Are you one of the 69% of businesses still using spreadsheets in place of automated order management systems? While spreadsheets help with data organization, they increase the risks of order fulfillment issues, such as late shipping, understocking, and overstocking.
As you expand your business into multiple marketplaces, it becomes harder to track and unify all your customer data. A good order management database structure prevents these issues by simplifying customer data collection and increasing data accuracy.
In this article, we’ll discuss the importance of building a good order management database structure and how to start building one.
An order management database structure refers to the grouped data within an order management system (OMS) software. This software separates these grouped data, like customer names and IDs, orders and order details, and products and availability, into tables and rows for clarity and accuracy when managing, processing, and fulfilling customer orders.
Order management structures help businesses process order-to-cash transactions made by customers after interaction with your sales channels. These channels include online stores, mobile shopping apps, and in-store point-of-sale (POS) systems.

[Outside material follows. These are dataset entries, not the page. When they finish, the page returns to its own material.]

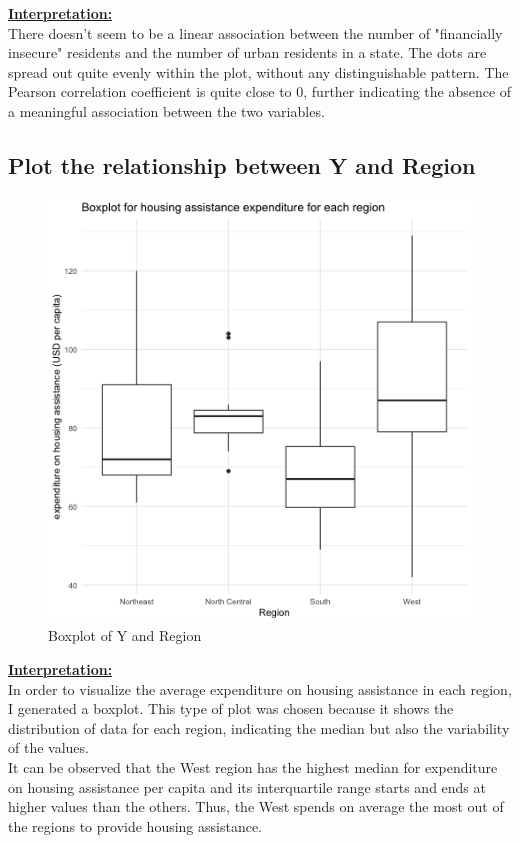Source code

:\documentclass[12pt,letterpaper]{article}
\begin{document}
\vspace{.5cm}
\underline{\textbf{Interpretation:}}\\[.3cm] There doesn't seem to be a linear association between the number of "financially insecure" residents and the number of urban residents in a state. The dots are spread out quite evenly within the plot, without any distinguishable pattern. The Pearson correlation coefficient is quite close to 0, further indicating the absence of a meaningful association between the two variables. 
\newpage
\subsection*{Plot the relationship between Y and Region}
 
\vspace{.5cm}
\begin{figure}[h!]\centering
	\caption{\footnotesize Boxplot of Y and Region}
	\label{fig:plot_7}
	\includegraphics[width=.7\textwidth]{boxplot_reg_y.png}
\end{figure}
\vspace{.5cm}
\underline{\textbf{Interpretation:}}\\[.3cm] In order to visualize the average expenditure on housing assistance in each region, I generated a boxplot. This type of plot was chosen because it shows the distribution of data for each region, indicating the median but also the variability of the values. \\ It can be observed that the West region has the highest median for expenditure on housing assistance per capita and its interquartile range starts and ends at higher values than the others. Thus, the West spends on average the most out of the regions to provide housing assistance. 
\newpage
\end{document}
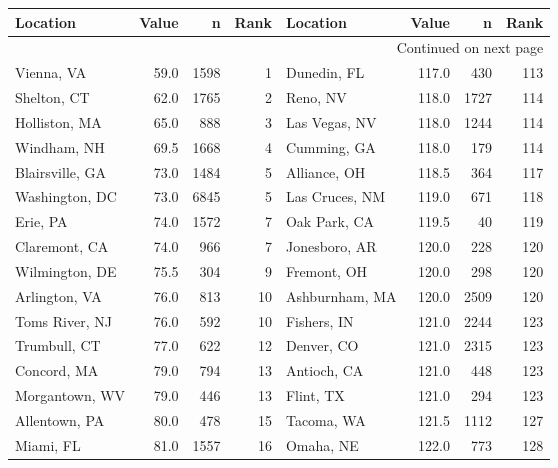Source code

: \begin{longtable}{lrrr|lrrr}
\toprule
\textbf{Location} & \textbf{Value} & \textbf{n} & \textbf{Rank} & \textbf{Location} & \textbf{Value} & \textbf{n} & \textbf{Rank} \\
\midrule
\endhead
\midrule
\multicolumn{8}{r}{{Continued on next page}} \\
\midrule
\endfoot

\bottomrule
\endlastfoot
Vienna, VA           &    59.0 &   1598 &     1 & Dunedin, FL          &   117.0 &    430 &   113 \\
Shelton, CT          &    62.0 &   1765 &     2 & Reno, NV             &   118.0 &   1727 &   114 \\
Holliston, MA        &    65.0 &    888 &     3 & Las Vegas, NV        &   118.0 &   1244 &   114 \\
Windham, NH          &    69.5 &   1668 &     4 & Cumming, GA          &   118.0 &    179 &   114 \\
Blairsville, GA      &    73.0 &   1484 &     5 & Alliance, OH         &   118.5 &    364 &   117 \\
Washington, DC       &    73.0 &   6845 &     5 & Las Cruces, NM       &   119.0 &    671 &   118 \\
Erie, PA             &    74.0 &   1572 &     7 & Oak Park, CA         &   119.5 &     40 &   119 \\
Claremont, CA        &    74.0 &    966 &     7 & Jonesboro, AR        &   120.0 &    228 &   120 \\
Wilmington, DE       &    75.5 &    304 &     9 & Fremont, OH          &   120.0 &    298 &   120 \\
Arlington, VA        &    76.0 &    813 &    10 & Ashburnham, MA       &   120.0 &   2509 &   120 \\
Toms River, NJ       &    76.0 &    592 &    10 & Fishers, IN          &   121.0 &   2244 &   123 \\
Trumbull, CT         &    77.0 &    622 &    12 & Denver, CO           &   121.0 &   2315 &   123 \\
Concord, MA          &    79.0 &    794 &    13 & Antioch, CA          &   121.0 &    448 &   123 \\
Morgantown, WV       &    79.0 &    446 &    13 & Flint, TX            &   121.0 &    294 &   123 \\
Allentown, PA        &    80.0 &    478 &    15 & Tacoma, WA           &   121.5 &   1112 &   127 \\
Miami, FL            &    81.0 &   1557 &    16 & Omaha, NE            &   122.0 &    773 &   128 \\

\end{longtable}

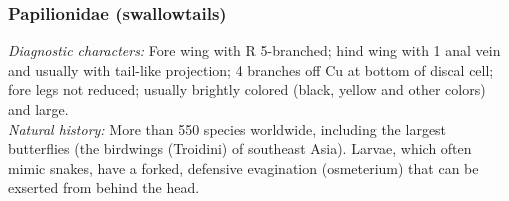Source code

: \documentclass[letterpaper, 11pt]{article}
\begin{document}
\subsubsection{Papilionidae (swallowtails)}
\noindent{}\textit{Diagnostic characters:} Fore wing with R 5-branched; hind wing with 1 anal vein and usually with tail-like projection; 4 branches off Cu at bottom of discal cell; fore legs not reduced; usually brightly colored (black, yellow and other colors) and large.\\

\noindent{}\textit{Natural history:} More than 550 species worldwide, including the largest butterflies (the birdwings (Troidini) of southeast Asia). Larvae, which often mimic snakes, have a forked, defensive evagination (osmeterium) that can be exserted from behind the head.
\end{document}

The advantages of a fully functional order management database structure include the following:
The ideal OMS should reflect your inventory in real-time and reduce data processing errors. It should also process customer orders quickly as 62% of customers define fast shipping with great customer experiences. Customers want to know that the moment they hit the order now button, you’re already processing their order.

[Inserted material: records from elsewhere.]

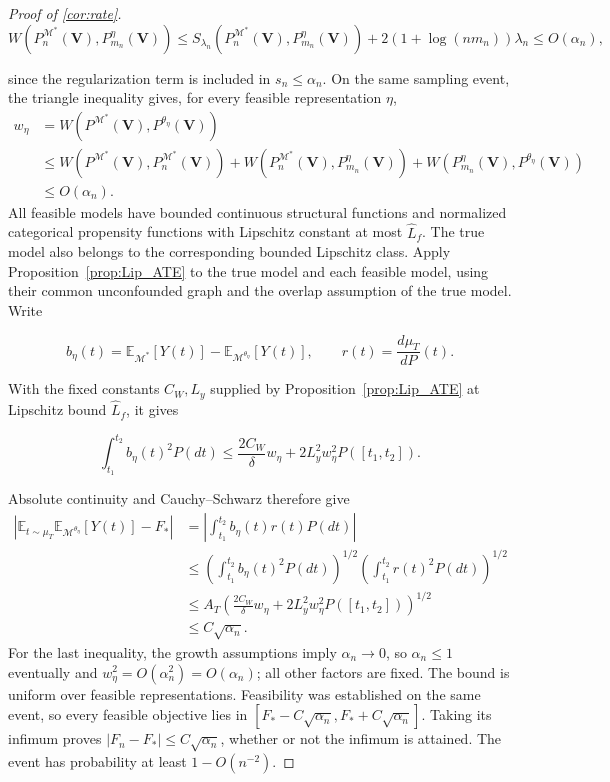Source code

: \begin{proof}[Proof of \cref{cor:rate}]
\[
W(P_n^{\mathcal M^*}(\boldsymbol V),P_{m_n}^\eta(\boldsymbol V))\leqslant S_{\lambda_n}(P_n^{\mathcal M^*}(\boldsymbol V),P_{m_n}^\eta(\boldsymbol V))+2(1+\log(nm_n))\lambda_n\leqslant O(\alpha_n),
\]

since the regularization term is included in $s_n\leqslant\alpha_n$.
    On the same sampling event, the triangle inequality gives, for every feasible representation $\eta$,
\begin{align*}
w_\eta&=W(P^{\mathcal M^*}(\boldsymbol V),P^{\theta_\eta}(\boldsymbol V))\\
&\leqslant W(P^{\mathcal M^*}(\boldsymbol V),P_n^{\mathcal M^*}(\boldsymbol V))+W(P_n^{\mathcal M^*}(\boldsymbol V),P_{m_n}^\eta(\boldsymbol V))+W(P_{m_n}^\eta(\boldsymbol V),P^{\theta_\eta}(\boldsymbol V))\\
&\leqslant O(\alpha_n).
\end{align*}
    All feasible models have bounded continuous structural functions and normalized categorical propensity functions with Lipschitz constant at most $\hat L_f$. The true model also belongs to the corresponding bounded Lipschitz class. Apply Proposition~\ref{prop:Lip_ATE} to the true model and each feasible model, using their common unconfounded graph and the overlap assumption of the true model. Write

\[
b_\eta(t)=\mathbb E_{\mathcal M^*}[Y(t)]-\mathbb E_{\mathcal M^{\theta_\eta}}[Y(t)],\qquad r(t)=\frac{d\mu_T}{dP}(t).
\]

With the fixed constants $C_W,L_y$ supplied by Proposition~\ref{prop:Lip_ATE} at Lipschitz bound $\hat L_f$, it gives

\[
\int_{t_1}^{t_2}b_\eta(t)^2P(dt)\leqslant\frac{2C_W}{\delta}w_\eta+2L_y^2w_\eta^2P([t_1,t_2]).
\]

Absolute continuity and Cauchy--Schwarz therefore give
\begin{align*}
\left|\mathbb E_{t\sim\mu_T}\mathbb E_{\mathcal M^{\theta_\eta}}[Y(t)]-F_*\right|
&=\left|\int_{t_1}^{t_2}b_\eta(t)r(t)P(dt)\right|\\
&\leqslant\left(\int_{t_1}^{t_2}b_\eta(t)^2P(dt)\right)^{1/2}\left(\int_{t_1}^{t_2}r(t)^2P(dt)\right)^{1/2}\\
&\leqslant A_T\left(\frac{2C_W}{\delta}w_\eta+2L_y^2w_\eta^2P([t_1,t_2])\right)^{1/2}\\
&\leqslant C\sqrt{\alpha_n}.
\end{align*}
For the last inequality, the growth assumptions imply $\alpha_n\rightarrow0$, so $\alpha_n\leqslant1$ eventually and $w_\eta^2=O(\alpha_n^2)=O(\alpha_n)$; all other factors are fixed. The bound is uniform over feasible representations. Feasibility was established on the same event, so every feasible objective lies in $[F_*-C\sqrt{\alpha_n},F_*+C\sqrt{\alpha_n}]$. Taking its infimum proves $|F_n-F_*|\leqslant C\sqrt{\alpha_n}$, whether or not the infimum is attained. The event has probability at least $1-O(n^{-2})$.
\end{proof}


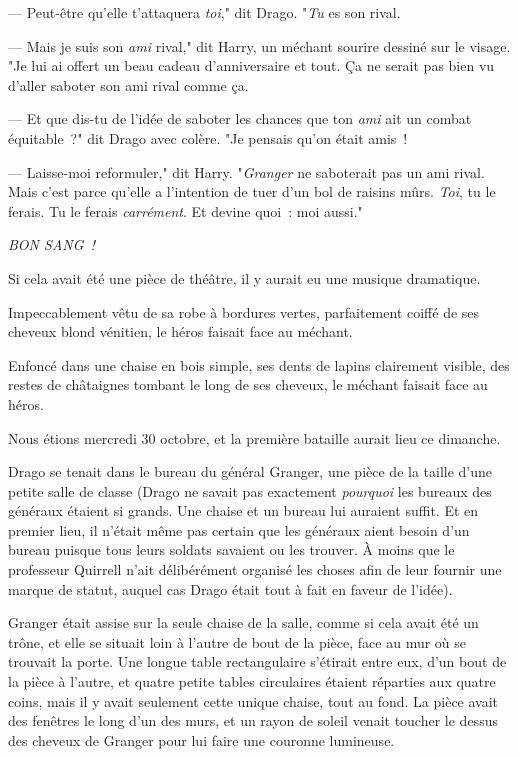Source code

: --- Peut-être qu'elle t'attaquera \emph{toi}," dit Drago. "\emph{Tu} es son rival.

--- Mais je suis son \emph{ami} rival," dit Harry, un méchant sourire dessiné sur le visage. "Je lui ai offert un beau cadeau d'anniversaire et tout. Ça ne serait pas bien vu d'aller saboter son ami rival comme ça.

--- Et que dis-tu de l'idée de saboter les chances que ton \emph{ami} ait un combat équitable~?" dit Drago avec colère. "Je pensais qu'on était amis~!

--- Laisse-moi reformuler," dit Harry. "\emph{Granger} ne saboterait pas un ami rival. Mais c'est parce qu'elle a l'intention de tuer d'un bol de raisins mûrs. \emph{Toi}, tu le ferais. Tu le ferais \emph{carrément}. Et devine quoi~: moi aussi."

\emph{BON SANG~!}

\later

Si cela avait été une pièce de théâtre, il y aurait eu une musique dramatique.

Impeccablement vêtu de sa robe à bordures vertes, parfaitement coiffé de ses cheveux blond vénitien, le héros faisait face au méchant.

Enfoncé dans une chaise en bois simple, ses dents de lapins clairement visible, des restes de châtaignes tombant le long de ses cheveux, le méchant faisait face au héros.

Nous étions mercredi 30 octobre, et la première bataille aurait lieu ce dimanche.

Drago se tenait dans le bureau du général Granger, une pièce de la taille d'une petite salle de classe (Drago ne savait pas exactement \emph{pourquoi} les bureaux des généraux étaient si grands. Une chaise et un bureau lui auraient suffit. Et en premier lieu, il n'était même pas certain que les généraux aient besoin d'un bureau puisque tous leurs soldats savaient ou les trouver. À moins que le professeur Quirrell n'ait délibérément organisé les choses afin de leur fournir une marque de statut, auquel cas Drago était tout à fait en faveur de l'idée).

Granger était assise sur la seule chaise de la salle, comme si cela avait été un trône, et elle se situait loin à l'autre de bout de la pièce, face au mur où se trouvait la porte. Une longue table rectangulaire s'étirait entre eux, d'un bout de la pièce à l'autre, et quatre petite tables circulaires étaient réparties aux quatre coins, mais il y avait seulement cette unique chaise, tout au fond. La pièce avait des fenêtres le long d'un des murs, et un rayon de soleil venait toucher le dessus des cheveux de Granger pour lui faire une couronne lumineuse.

Depending on your requirements, your database infrastructure can either be managed or unmanaged. Managed database infrastructures are controlled by third-party providers instead of business teams. Unmanaged infrastructures allow business teams to have administrative access and full control of the software.
Database types range from NoSQL databases to relational or key-value databases. Businesses with unstructured data may want to consider the NoSQL databases like MongoDB. On the other hand, businesses with structured data typically use relational databases like the Microsoft SQL Server.

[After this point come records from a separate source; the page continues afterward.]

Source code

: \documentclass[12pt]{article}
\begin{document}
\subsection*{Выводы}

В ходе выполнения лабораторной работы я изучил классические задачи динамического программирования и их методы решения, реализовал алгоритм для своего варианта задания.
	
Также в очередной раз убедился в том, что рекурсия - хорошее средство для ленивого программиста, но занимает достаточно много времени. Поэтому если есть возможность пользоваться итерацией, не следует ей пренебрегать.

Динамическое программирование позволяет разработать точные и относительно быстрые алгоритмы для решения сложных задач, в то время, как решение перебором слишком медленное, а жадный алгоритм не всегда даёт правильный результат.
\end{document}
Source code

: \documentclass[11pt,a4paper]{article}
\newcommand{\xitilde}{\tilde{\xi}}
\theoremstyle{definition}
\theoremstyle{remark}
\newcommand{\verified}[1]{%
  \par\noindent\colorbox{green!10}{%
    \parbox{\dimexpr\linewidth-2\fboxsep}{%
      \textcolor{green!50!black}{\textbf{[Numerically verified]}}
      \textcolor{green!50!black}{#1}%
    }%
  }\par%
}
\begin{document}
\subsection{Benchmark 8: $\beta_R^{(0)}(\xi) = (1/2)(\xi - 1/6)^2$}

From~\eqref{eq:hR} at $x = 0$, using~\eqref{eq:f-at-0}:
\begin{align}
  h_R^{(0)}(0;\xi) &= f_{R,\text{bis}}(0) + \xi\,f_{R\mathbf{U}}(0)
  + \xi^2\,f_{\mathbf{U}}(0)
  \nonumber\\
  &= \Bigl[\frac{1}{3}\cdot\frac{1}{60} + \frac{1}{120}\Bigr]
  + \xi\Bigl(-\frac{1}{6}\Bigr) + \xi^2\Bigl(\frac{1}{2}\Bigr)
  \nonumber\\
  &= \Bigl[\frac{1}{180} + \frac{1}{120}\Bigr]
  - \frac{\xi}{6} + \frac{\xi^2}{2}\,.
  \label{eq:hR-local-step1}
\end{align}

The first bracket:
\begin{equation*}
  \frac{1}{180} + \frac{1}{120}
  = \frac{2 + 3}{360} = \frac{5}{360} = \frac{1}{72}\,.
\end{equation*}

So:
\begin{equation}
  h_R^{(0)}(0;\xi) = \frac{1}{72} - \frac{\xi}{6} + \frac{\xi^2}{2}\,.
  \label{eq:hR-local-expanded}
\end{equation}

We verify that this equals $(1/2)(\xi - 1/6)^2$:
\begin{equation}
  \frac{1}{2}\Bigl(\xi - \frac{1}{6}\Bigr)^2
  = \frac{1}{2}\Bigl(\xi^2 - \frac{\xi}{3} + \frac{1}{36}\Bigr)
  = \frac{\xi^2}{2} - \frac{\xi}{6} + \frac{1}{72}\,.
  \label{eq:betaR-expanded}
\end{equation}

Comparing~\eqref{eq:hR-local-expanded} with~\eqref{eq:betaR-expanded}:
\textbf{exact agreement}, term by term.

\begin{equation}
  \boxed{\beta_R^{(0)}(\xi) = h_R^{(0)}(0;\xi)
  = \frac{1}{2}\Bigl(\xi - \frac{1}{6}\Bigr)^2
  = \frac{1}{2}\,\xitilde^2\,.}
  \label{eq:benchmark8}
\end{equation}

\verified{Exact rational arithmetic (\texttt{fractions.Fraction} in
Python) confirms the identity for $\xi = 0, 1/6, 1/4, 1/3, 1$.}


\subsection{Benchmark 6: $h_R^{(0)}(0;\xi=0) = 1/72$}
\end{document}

Using OMS to collect customer information will help you tailor a personalized experience for your customers. You can recommend products or services that customers are most likely to purchase in their next order. You can also predict your sales from the data you retrieve from sales channels. This will help recognize customers with high-profit potential.
The next phase of building an order management structure involves categorizing your data into tables. This process gives business owners clarity when analyzing the data. For example, on your order management structure, you can arrange customer names, addresses, products, and quantities under separate columns.
You can assign primary keys to categorize customer data in your structure. The primary key is a unique identifier, such as 1 or 001. You can use it to find a particular customer’s information within the OMS software. The primary key can also be a number specific to a product. This lets you find information from any table whenever you need it faster.
At this stage of your order management database design, you can match similar rows and columns of customer data with your primary keys. For example, when one customer orders multiple items, you can use the primary key to indicate a relationship between their personal information and their order. When that happens, the primary key becomes a foreign key.
So whenever you need to change a primary key, it’s crucial that you alter its entry in other rows and columns where it is referenced.